<<<<
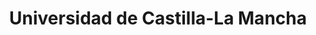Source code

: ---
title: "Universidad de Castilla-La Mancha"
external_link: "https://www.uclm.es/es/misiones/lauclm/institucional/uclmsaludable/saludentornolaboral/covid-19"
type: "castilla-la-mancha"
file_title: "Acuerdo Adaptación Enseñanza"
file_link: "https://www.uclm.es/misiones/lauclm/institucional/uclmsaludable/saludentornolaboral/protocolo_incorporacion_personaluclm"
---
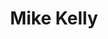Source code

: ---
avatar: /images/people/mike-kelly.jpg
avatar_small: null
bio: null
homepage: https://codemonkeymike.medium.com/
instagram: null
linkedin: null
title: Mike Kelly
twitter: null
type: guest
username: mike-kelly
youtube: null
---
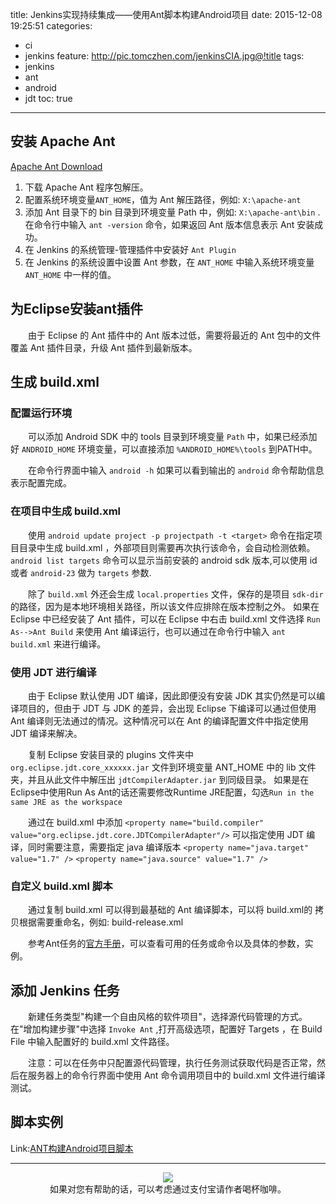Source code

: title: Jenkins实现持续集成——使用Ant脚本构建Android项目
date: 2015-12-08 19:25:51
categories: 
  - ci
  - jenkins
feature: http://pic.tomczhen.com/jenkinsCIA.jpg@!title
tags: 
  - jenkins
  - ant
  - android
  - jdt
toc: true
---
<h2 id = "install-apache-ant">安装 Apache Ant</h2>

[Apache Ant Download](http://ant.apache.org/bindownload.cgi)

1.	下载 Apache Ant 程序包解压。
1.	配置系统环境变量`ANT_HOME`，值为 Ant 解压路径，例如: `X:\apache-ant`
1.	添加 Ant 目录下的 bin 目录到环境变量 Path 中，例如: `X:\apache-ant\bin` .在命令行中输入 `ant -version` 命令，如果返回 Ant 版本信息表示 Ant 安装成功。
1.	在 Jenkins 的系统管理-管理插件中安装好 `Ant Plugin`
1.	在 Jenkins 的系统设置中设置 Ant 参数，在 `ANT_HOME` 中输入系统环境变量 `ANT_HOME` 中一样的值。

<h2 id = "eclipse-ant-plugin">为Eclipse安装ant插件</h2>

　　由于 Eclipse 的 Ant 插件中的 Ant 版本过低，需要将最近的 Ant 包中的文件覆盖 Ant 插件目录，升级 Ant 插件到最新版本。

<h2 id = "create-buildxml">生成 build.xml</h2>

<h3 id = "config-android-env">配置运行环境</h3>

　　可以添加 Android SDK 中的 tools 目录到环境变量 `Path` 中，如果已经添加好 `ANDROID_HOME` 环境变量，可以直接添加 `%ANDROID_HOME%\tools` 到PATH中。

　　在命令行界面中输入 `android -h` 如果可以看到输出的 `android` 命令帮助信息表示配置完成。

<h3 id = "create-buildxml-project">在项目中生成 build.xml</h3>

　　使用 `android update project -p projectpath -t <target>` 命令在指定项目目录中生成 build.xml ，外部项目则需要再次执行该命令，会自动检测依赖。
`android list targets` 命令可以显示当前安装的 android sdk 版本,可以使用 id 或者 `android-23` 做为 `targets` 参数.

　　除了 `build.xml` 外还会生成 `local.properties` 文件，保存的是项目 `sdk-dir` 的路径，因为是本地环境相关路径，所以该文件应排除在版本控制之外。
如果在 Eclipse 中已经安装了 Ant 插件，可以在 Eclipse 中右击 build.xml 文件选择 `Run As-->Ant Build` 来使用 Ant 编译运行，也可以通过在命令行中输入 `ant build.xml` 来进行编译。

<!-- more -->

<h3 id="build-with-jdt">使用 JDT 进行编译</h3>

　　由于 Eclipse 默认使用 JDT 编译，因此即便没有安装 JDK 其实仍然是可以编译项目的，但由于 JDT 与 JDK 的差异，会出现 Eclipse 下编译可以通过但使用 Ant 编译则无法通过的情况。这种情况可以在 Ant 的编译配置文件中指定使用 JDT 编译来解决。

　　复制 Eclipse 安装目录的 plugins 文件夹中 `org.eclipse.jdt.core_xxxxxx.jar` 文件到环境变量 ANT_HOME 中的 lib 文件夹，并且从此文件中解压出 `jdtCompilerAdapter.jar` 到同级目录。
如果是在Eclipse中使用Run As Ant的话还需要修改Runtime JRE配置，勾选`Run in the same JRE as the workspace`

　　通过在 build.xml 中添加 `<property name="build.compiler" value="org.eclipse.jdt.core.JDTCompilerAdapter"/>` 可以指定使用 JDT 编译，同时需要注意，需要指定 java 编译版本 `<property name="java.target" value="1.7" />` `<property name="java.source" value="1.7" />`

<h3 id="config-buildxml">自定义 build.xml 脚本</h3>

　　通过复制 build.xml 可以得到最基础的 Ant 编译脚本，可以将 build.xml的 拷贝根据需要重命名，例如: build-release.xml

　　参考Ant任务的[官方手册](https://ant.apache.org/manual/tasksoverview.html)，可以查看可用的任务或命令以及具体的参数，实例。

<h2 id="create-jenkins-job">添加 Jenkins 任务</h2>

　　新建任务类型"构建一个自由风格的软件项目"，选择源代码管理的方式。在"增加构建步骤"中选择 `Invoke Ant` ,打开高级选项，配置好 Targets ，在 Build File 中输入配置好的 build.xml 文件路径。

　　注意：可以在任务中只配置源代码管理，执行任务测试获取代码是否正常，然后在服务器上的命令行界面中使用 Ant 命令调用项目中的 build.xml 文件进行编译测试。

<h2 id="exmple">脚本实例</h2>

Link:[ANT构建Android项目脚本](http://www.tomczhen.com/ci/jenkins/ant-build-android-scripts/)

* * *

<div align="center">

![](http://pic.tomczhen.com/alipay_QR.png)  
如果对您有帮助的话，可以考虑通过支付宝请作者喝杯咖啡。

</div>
>>>>
About this task>
Beginning with the first line of the records and ending with the line that contains "命令可以显示当前安装的 android sdk", reproduce every line exactly, omitting pictures and adding nothing.

Solution to the exercise>
Source code

: ---
title: "Universidad de Castilla-La Mancha"
external_link: "https://www.uclm.es/es/misiones/lauclm/institucional/uclmsaludable/saludentornolaboral/covid-19"
type: "castilla-la-mancha"
file_title: "Acuerdo Adaptación Enseñanza"
file_link: "https://www.uclm.es/misiones/lauclm/institucional/uclmsaludable/saludentornolaboral/protocolo_incorporacion_personaluclm"
---
Source code

: ---
avatar: /images/people/mike-kelly.jpg
avatar_small: null
bio: null
homepage: https://codemonkeymike.medium.com/
instagram: null
linkedin: null
title: Mike Kelly
twitter: null
type: guest
username: mike-kelly
youtube: null
---
Source code

: title: Jenkins实现持续集成——使用Ant脚本构建Android项目
date: 2015-12-08 19:25:51
categories: 
  - ci
  - jenkins
feature: http://pic.tomczhen.com/jenkinsCIA.jpg@!title
tags: 
  - jenkins
  - ant
  - android
  - jdt
toc: true
---
<h2 id = "install-apache-ant">安装 Apache Ant</h2>

[Apache Ant Download](http://ant.apache.org/bindownload.cgi)

1.	下载 Apache Ant 程序包解压。
1.	配置系统环境变量`ANT_HOME`，值为 Ant 解压路径，例如: `X:\apache-ant`
1.	添加 Ant 目录下的 bin 目录到环境变量 Path 中，例如: `X:\apache-ant\bin` .在命令行中输入 `ant -version` 命令，如果返回 Ant 版本信息表示 Ant 安装成功。
1.	在 Jenkins 的系统管理-管理插件中安装好 `Ant Plugin`
1.	在 Jenkins 的系统设置中设置 Ant 参数，在 `ANT_HOME` 中输入系统环境变量 `ANT_HOME` 中一样的值。

<h2 id = "eclipse-ant-plugin">为Eclipse安装ant插件</h2>

　　由于 Eclipse 的 Ant 插件中的 Ant 版本过低，需要将最近的 Ant 包中的文件覆盖 Ant 插件目录，升级 Ant 插件到最新版本。

<h2 id = "create-buildxml">生成 build.xml</h2>

<h3 id = "config-android-env">配置运行环境</h3>

　　可以添加 Android SDK 中的 tools 目录到环境变量 `Path` 中，如果已经添加好 `ANDROID_HOME` 环境变量，可以直接添加 `%ANDROID_HOME%\tools` 到PATH中。

　　在命令行界面中输入 `android -h` 如果可以看到输出的 `android` 命令帮助信息表示配置完成。

<h3 id = "create-buildxml-project">在项目中生成 build.xml</h3>

　　使用 `android update project -p projectpath -t <target>` 命令在指定项目目录中生成 build.xml ，外部项目则需要再次执行该命令，会自动检测依赖。
`android list targets` 命令可以显示当前安装的 android sdk 版本,可以使用 id 或者 `android-23` 做为 `targets` 参数.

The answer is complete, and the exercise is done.